- **RECORDED INFORMATION**
——————————

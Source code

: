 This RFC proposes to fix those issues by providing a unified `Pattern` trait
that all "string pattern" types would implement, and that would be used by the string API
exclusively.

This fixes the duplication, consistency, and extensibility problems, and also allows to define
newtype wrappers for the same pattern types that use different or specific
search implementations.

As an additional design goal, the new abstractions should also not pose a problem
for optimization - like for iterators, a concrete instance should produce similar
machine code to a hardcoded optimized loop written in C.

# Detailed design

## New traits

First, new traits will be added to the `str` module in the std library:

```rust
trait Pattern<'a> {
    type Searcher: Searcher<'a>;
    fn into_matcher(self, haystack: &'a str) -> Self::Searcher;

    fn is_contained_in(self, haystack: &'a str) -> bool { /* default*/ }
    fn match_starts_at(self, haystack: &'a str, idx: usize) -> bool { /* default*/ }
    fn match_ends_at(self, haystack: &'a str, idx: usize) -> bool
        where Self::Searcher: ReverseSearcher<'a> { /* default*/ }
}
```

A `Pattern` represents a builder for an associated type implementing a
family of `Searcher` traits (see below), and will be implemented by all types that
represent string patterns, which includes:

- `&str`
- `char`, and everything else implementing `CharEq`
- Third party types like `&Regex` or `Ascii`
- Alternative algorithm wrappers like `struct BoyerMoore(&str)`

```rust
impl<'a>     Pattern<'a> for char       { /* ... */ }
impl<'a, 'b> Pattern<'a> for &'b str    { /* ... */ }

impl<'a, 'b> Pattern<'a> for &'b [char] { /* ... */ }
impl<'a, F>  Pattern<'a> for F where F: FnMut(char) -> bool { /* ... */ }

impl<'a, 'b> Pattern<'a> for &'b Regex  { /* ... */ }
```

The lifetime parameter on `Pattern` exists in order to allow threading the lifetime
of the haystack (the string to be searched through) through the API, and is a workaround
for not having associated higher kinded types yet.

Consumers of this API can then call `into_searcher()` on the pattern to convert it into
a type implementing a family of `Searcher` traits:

——————————

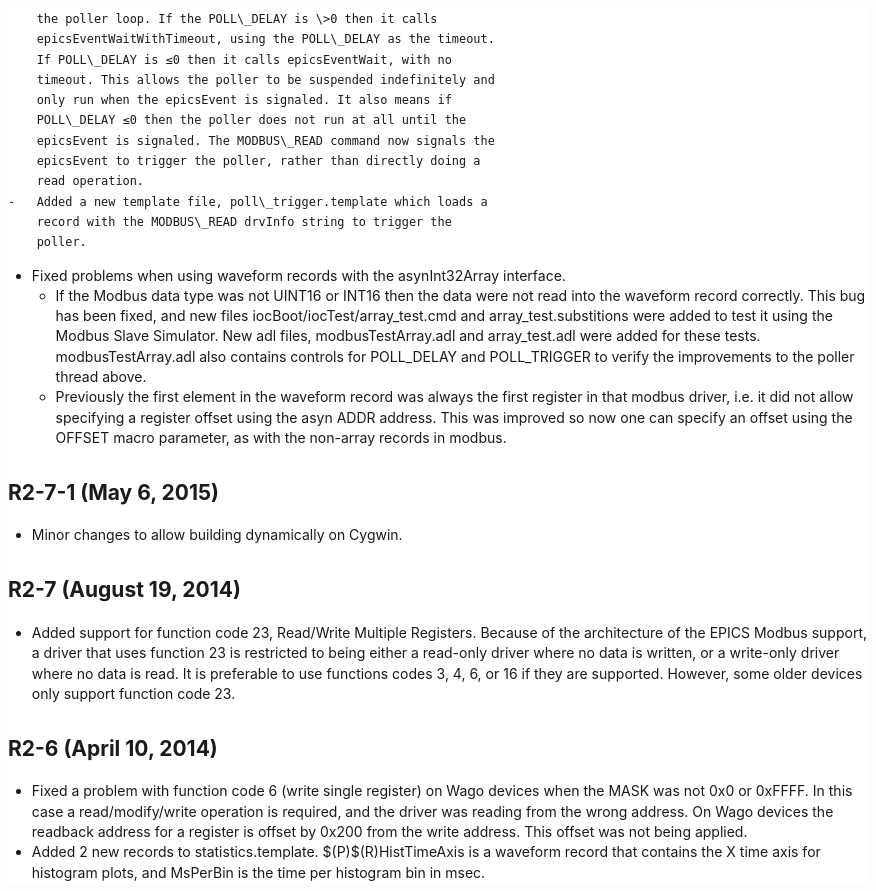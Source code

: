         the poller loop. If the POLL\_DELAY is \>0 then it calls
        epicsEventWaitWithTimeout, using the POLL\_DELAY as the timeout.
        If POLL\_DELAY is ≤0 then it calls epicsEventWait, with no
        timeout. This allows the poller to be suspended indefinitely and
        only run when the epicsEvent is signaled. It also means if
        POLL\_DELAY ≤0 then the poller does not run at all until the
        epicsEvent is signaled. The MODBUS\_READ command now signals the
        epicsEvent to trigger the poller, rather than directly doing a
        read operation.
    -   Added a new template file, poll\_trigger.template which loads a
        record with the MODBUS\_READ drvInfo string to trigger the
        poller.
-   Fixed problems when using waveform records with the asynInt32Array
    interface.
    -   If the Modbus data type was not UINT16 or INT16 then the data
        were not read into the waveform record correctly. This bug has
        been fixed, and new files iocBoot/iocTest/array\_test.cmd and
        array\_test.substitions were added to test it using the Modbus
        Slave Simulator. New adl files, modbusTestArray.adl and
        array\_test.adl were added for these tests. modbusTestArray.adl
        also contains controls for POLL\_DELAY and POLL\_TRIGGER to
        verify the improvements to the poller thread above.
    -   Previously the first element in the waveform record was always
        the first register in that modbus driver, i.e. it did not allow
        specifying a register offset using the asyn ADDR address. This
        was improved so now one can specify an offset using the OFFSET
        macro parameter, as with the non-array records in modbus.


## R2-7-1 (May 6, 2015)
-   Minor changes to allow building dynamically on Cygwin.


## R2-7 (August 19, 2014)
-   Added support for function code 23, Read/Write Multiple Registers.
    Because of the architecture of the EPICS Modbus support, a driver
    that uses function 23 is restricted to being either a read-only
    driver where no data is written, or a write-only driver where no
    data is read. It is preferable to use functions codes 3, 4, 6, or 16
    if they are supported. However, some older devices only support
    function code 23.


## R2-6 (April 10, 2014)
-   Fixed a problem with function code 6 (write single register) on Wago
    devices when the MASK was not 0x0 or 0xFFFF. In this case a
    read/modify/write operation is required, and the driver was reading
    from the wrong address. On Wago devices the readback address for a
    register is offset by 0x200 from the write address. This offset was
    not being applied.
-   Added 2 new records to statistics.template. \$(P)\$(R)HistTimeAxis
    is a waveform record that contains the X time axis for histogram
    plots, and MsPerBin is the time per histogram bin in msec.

——————————

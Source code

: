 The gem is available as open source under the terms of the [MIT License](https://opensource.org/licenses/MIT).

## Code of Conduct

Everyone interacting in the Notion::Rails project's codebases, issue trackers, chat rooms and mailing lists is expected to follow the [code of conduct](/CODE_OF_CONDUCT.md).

——————————

- **REQUIRED WORK**
Copy exactly the stretch of data above from the line with "of the haystack" through the line with "a type implementing", and omit all other lines.

- **RESULT OF THE TASK**
of the haystack (the string to be searched through) through the API, and is a workaround
for not having associated higher kinded types yet.

Consumers of this API can then call `into_searcher()` on the pattern to convert it into
a type implementing a family of `Searcher` traits:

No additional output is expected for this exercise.